From Canada, so keep in mind prices will look a bit high because of the conversion.
Looking for a new rig, I do a lot of graphics and audio/video editing, so that's the primary focus. Gaming is something I'd like, but not a priority.. I will play what I can on what I end up with, basically. Probably sticking to 4GB RAM off the bat and upgrade later once I earn some more money.
Important issues: want it to be quiet, like for it not to eat up too much unnecessary power.
Right now I'm about at the top end of my budget, if you have ideas of how to scale back, I'm open. Swinging between thinking this purchase is justified, and completely over the top...
I already have a DVD drive, harddrive, monitor and mouse/keyboard, so not worried about those for now.
Probably ordering online from newegg or ncix.. or picking up parts locally to save on shipping.
issues: want to make sure to have a fairly spacious case that is quite quiet, but don't care about flashiness or portability. not sure best route for RAM or what difference the speed will make. Right now I'm going a bit more expensive in order to theoretically support SATA 6GB/s in the future.. Is that reasonable or foolish? I intend to not upgrade again for 5-6 years so I want to support upcoming technologies already. Is it worth paying $20 bucks more for eSATA or IEEE? I'm not big into any of those things right now. I'm thinking not.
I'm also considering whether this is a worthy use of money since it is pretty high end. What kind of difference do you think I'd see in heavy Photoshop etc use if I slid down several notches to something less expensive..?
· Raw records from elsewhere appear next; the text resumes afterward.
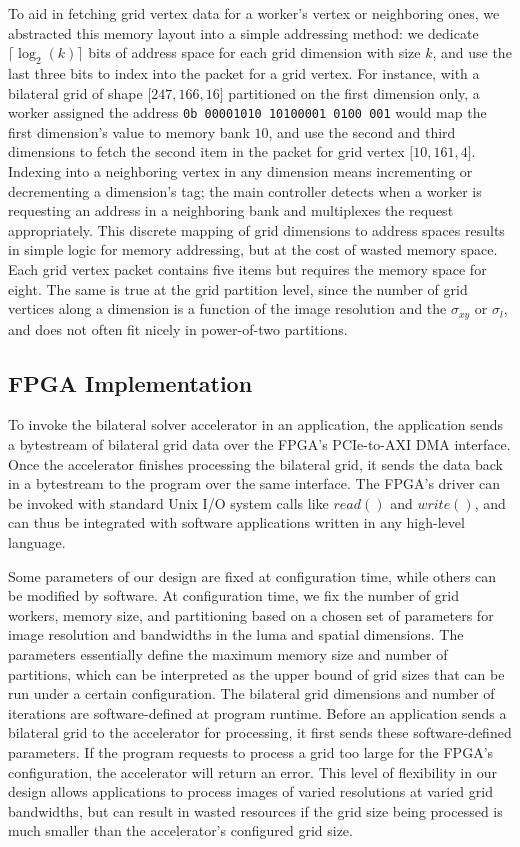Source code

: To aid in fetching grid vertex data for a worker's vertex or neighboring ones, we abstracted this memory layout into a simple addressing method: we dedicate $\lceil\log_2(k)\rceil$ bits of address space for each grid dimension with size  $k$, and use the last three bits to index into the packet for a grid vertex.
For instance, with a bilateral grid of shape $\big[ 247, 166, 16\big]$ partitioned on the first dimension only, a worker assigned the address \texttt{0b 00001010 10100001 0100 001} would map the first dimension's value to memory bank $10$, and use the second and third dimensions to fetch the second item in the packet for grid vertex $\big[ 10, 161, 4\big]$.
Indexing into a neighboring vertex in any dimension means incrementing or decrementing a dimension's tag; the main controller detects when a worker is requesting an address in a neighboring bank and multiplexes the request appropriately.
This discrete mapping of grid dimensions to address spaces results in simple logic for memory addressing, but at the cost of wasted memory space.
Each grid vertex packet contains five items but requires the memory space for eight.
The same is true at the grid partition level, since the number of grid vertices along a dimension is a function of the image resolution and the $\sigma_{xy}$ or $\sigma_{l}$, and does not often fit nicely in power-of-two partitions.



\subsection{FPGA Implementation}

To invoke the bilateral solver accelerator in an application, the application sends a bytestream of bilateral grid data over the FPGA's PCIe-to-AXI DMA interface.
Once the accelerator finishes processing the bilateral grid, it sends the data back in a bytestream to the program over the same interface.
The FPGA's driver can be invoked with standard Unix I/O system calls like $read()$ and $write()$, and can thus be integrated with software applications written in any high-level language.

Some parameters of our design are fixed at configuration time, while others can be modified by software.
At configuration time, we fix the number of grid workers, memory size, and partitioning based on a chosen set of parameters for image resolution and bandwidths in the luma and spatial dimensions.
The parameters essentially define the maximum memory size and number of partitions, which can be interpreted as the upper bound of grid sizes that can be run under a certain configuration.
The bilateral grid dimensions and number of iterations are software-defined at program runtime.
Before an application sends a bilateral grid to the accelerator for processing, it first sends these software-defined parameters.
If the program requests to process a grid too large for the FPGA's configuration, the accelerator will return an error.
This level of flexibility in our design allows applications to process images of varied resolutions at varied grid bandwidths, but can result in wasted resources if the grid size being processed is much smaller than the accelerator's configured grid size.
I'm not sure of which exact programs you're using or how much hardcore calculating you'll need, but generally for a non gaming workstation oriented build, you want CUDA and as many threads as you can afford.
Likewise for graphics editing, more RAM is good.
The i7-860 works, but if you're ever get into serious stuff, a 1366 platform allowing 4 way sli is a great way to drastically improve CUDA performance. Again, this is something you'll have to determine as I don't know how professionally you intend to go.
thanks a lot for the input.. i wasn't thinking of needing more than one graphics card. I'm intending to be using this professionally, but I'm mostly working on web graphics which don't get as huge as print stuff, but some of that as well.
Software wise: Photoshop, Illustrator, InDesign, After Effects/Premiere basically in that order.. (as well as like coding and wordprocessing, but that barely counts as far as computer design goes).
I've never heard of CUDA before Is it basically using unused memory on the GPU for other processing and only available with Nvidia cards? I feel like I've read that ATIs work best with Photoshops graphic acceleration, but could be insane. Is that the way to go for more graphics oriented systems?
addendum: just reading more into CUDA.. looks like it's basically just that mercury playback engine they hyped for premiere cs5? maan.. didn't realize the flagship feature of the release was only available to people with nvidias. Hm! I'm not huge into premiere though, so not sure if it's worth expensivizing my build (I am a bit concerned with gaming myself).
If all going 1366 is gonna do for me is the possibility of 4 way SLI for masterly beefing out my video editing, I don't think I'd worry about that.
CUDA affects more than just premier, it speeds up any sort of parrallel computing. I'm not sure of the exact details for Adobe products (my usage lies primarily in our genetics work) but it speeds up a LOT of the filters as far as photoshop is concerned.
Also for your usage, you should probably get more than 4gb of RAM anyway.
1. has no real competitor so nobody really does benchmarking tests
2. Is a very professionally oriented feature, so has no wide market appeal, hence lack of hardware sites testing it.
That said, the advantages of CUDA vary dramatically depending on the use/software and current levels of both driver and software optimization.
However, that said, the difference CUDA provides is very tangible. You know those special affects hollywood always talks about how they take 42 hrs to render 1 Frame? Yea, without CUDA those movies would never be made.
They take 42 hrs to render, but you can render 1,000's of frames in parallel at a time, something you can't do with CPU's.